[Saved entries]
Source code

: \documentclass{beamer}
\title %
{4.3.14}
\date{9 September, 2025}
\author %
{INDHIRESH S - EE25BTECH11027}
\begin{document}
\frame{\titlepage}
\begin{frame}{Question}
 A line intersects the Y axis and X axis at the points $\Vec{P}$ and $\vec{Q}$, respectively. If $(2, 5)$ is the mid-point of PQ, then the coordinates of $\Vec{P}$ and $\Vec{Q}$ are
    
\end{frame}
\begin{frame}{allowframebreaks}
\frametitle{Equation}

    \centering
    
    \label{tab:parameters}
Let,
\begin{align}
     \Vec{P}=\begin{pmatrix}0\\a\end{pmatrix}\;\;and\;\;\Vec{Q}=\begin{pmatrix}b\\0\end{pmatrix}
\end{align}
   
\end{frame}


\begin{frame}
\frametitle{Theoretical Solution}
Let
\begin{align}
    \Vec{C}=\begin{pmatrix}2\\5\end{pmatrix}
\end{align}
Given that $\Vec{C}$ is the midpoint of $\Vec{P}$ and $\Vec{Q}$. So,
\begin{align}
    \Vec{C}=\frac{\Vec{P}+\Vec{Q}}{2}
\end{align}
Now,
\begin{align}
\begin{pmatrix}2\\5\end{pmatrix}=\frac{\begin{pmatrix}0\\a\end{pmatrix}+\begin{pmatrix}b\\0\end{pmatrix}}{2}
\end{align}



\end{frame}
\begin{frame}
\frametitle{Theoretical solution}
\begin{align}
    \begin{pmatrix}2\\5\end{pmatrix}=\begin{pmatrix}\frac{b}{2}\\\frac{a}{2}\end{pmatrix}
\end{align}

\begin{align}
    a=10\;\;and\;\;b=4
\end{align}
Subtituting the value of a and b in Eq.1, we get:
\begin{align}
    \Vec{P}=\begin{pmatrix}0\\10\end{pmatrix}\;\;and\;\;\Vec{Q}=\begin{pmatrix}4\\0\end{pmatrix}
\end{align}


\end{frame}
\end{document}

* Work instructions: Return each line from the records that includes the word "frametitle".

* Output:
\frametitle{Equation}
\frametitle{Theoretical Solution}
\frametitle{Theoretical solution}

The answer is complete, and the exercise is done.